I awoke to snow drifting lazily and steadily past the window. Outside, beyond white, still winter-skeletal poplar and birch branches, the sky matched the colour of the snow almost exactly and for a moment as I first opened my eyes to see this white on white on white world, I thought perhaps I was dreaming.
But somehow this May snowfall seemed perfectly normal, perfectly timed, as though a farewell of sorts to this winter that has stretched it’s cold, pointing fingers into spring.
The snowflakes, fat and gentle and full of whimsy, rested easily on branches, gathering in little clusters, coating the evergreens once again in white, and because the snow has been receding and there have been days that seemed very much like spring, days with strong sunshine and the sound of burbling waters and the smell of wet earth and fresh buds and melting snow, it all seemed very dreamlike, even as I stumbled down the stairs to the kitchen.

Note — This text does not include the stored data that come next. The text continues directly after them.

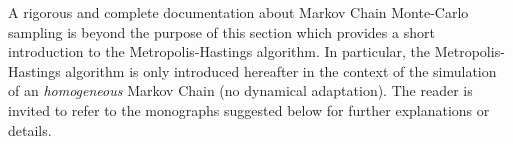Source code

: \renewcommand{\etapemethodo}{B}
\renewcommand{\nomfichier}{docref_B21_MetropolisHastings}
\renewcommand{\titrefiche}{The Metropolis-Hastings Algorithm}

\Header

A rigorous and complete documentation about Markov Chain Monte-Carlo sampling is beyond the purpose
of this section which provides a short introduction to the Metropolis-Hastings algorithm.
In particular, the Metropolis-Hastings algorithm is only introduced hereafter
in the context of the simulation of an \emph{homogeneous} Markov Chain (no dynamical
adaptation).
The reader is invited to refer to the monographs suggested below for further explanations or details.

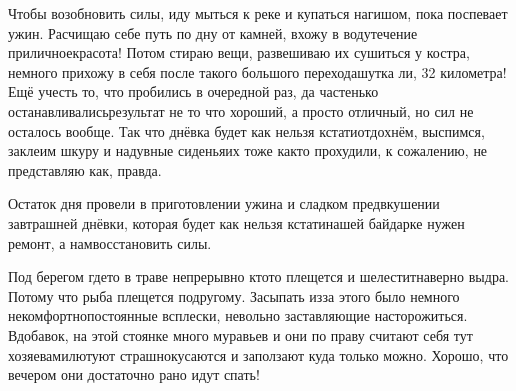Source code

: Чтобы возобновить силы, иду мыться к реке и купаться нагишом, пока поспевает ужин. Расчищаю себе путь по дну от камней, вхожу в воду\mdash течение приличное\mdash красота! Потом стираю вещи, развешиваю их сушиться у костра, немного прихожу в себя после такого большого перехода\mdash шутка ли, 32 километра! Ещё учесть то, что пробились в очередной раз, да частенько останавливались\mdash результат не то что хороший, а просто отличный, но сил не осталось вообще. Так что днёвка будет как нельзя кстати\mdash отдохнём, выспимся, заклеим шкуру и надувные сиденья\mdash их тоже как\sdash то прохудили, к сожалению, не представляю как, правда.

Остаток дня провели в приготовлении ужина и сладком предвкушении завтрашней днёвки, которая будет как нельзя кстати\mdash нашей байдарке нужен ремонт, а нам\mdash восстановить силы. 

Под берегом где\sdash то в траве непрерывно кто\sdash то плещется и шелестит\mdash наверно выдра. Потому что рыба плещется по\sdash другому. Засыпать из\sdash за этого было немного некомфортно\mdash постоянные всплески, невольно заставляющие насторожиться. Вдобавок, на этой стоянке много муравьев и они по праву считают себя тут хозяевами\mdash лютуют страшно\mdash кусаются и заползают куда только можно. Хорошо, что вечером они достаточно рано идут спать!

\begin{center}
\end{center}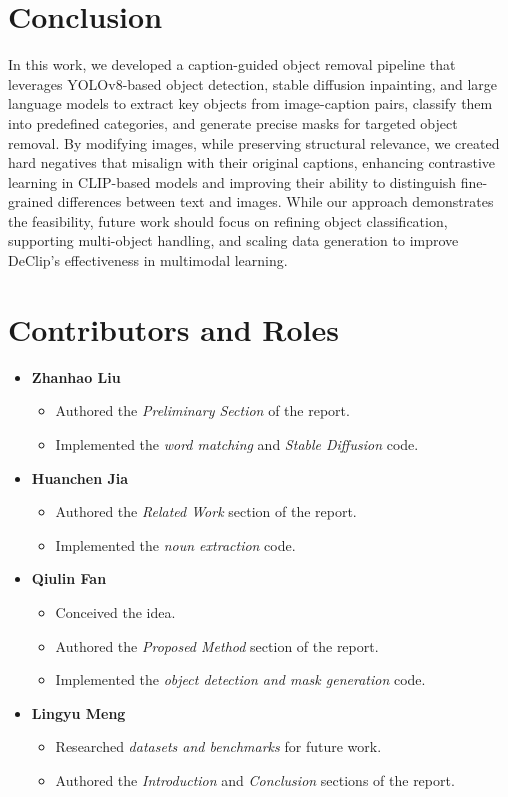\documentclass[11pt,letterpaper]{article}
\begin{document}
\section{Conclusion}
In this work, we developed a caption-guided object removal pipeline that leverages YOLOv8-based object detection, stable diffusion inpainting, and large language models to extract key objects from image-caption pairs, classify them into predefined categories, and generate precise masks for targeted object removal. By modifying images, while preserving structural relevance, we created hard negatives that misalign with their original captions, enhancing contrastive learning in CLIP-based models and improving their ability to distinguish fine-grained differences between text and images. While our approach demonstrates the feasibility, future work should focus on refining object classification, supporting multi-object handling, and scaling data generation to improve DeClip’s effectiveness in multimodal learning.



\section{Contributors and Roles}
\begin{itemize}
    \item \textbf{Zhanhao Liu} 
    \begin{itemize}
        \item Authored the \emph{Preliminary Section} of the report.
        \item Implemented the \emph{word matching} and \emph{Stable Diffusion} code.
    \end{itemize}
    \item \textbf{Huanchen Jia} 
    \begin{itemize}
        \item Authored the \emph{Related Work} section of the report.
        \item Implemented the \emph{noun extraction} code.
    \end{itemize}
    \item \textbf{Qiulin Fan} 
    \begin{itemize}
        \item Conceived the idea.
        \item Authored the \emph{Proposed Method} section of the report.
        \item Implemented the \emph{object detection and mask generation} code.
    \end{itemize}
    \item \textbf{Lingyu Meng} 
    \begin{itemize}
        \item Researched \emph{datasets and benchmarks} for future work.
        \item Authored the \emph{Introduction} and \emph{Conclusion} sections of the report.
    \end{itemize}
\end{itemize}
\end{document}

It is not unexpected, this snow that falls throughout the morning, at one point sounding like rain on the roof, it is the way spring has gone. Snow falls one day to cover a field in white to melt again the next day to be covered once again the day after that.
So we revel in it. We laugh to see the snowflakes falling again, and beneath a hot sun on another day we are amazed to see the ground as though we thought we never would, the dried leaves from last season, emerging flattened and damp, the water running freely along our driveway, across the stones of our path, and right there beside this new, busy river, a snowbank still feet deep.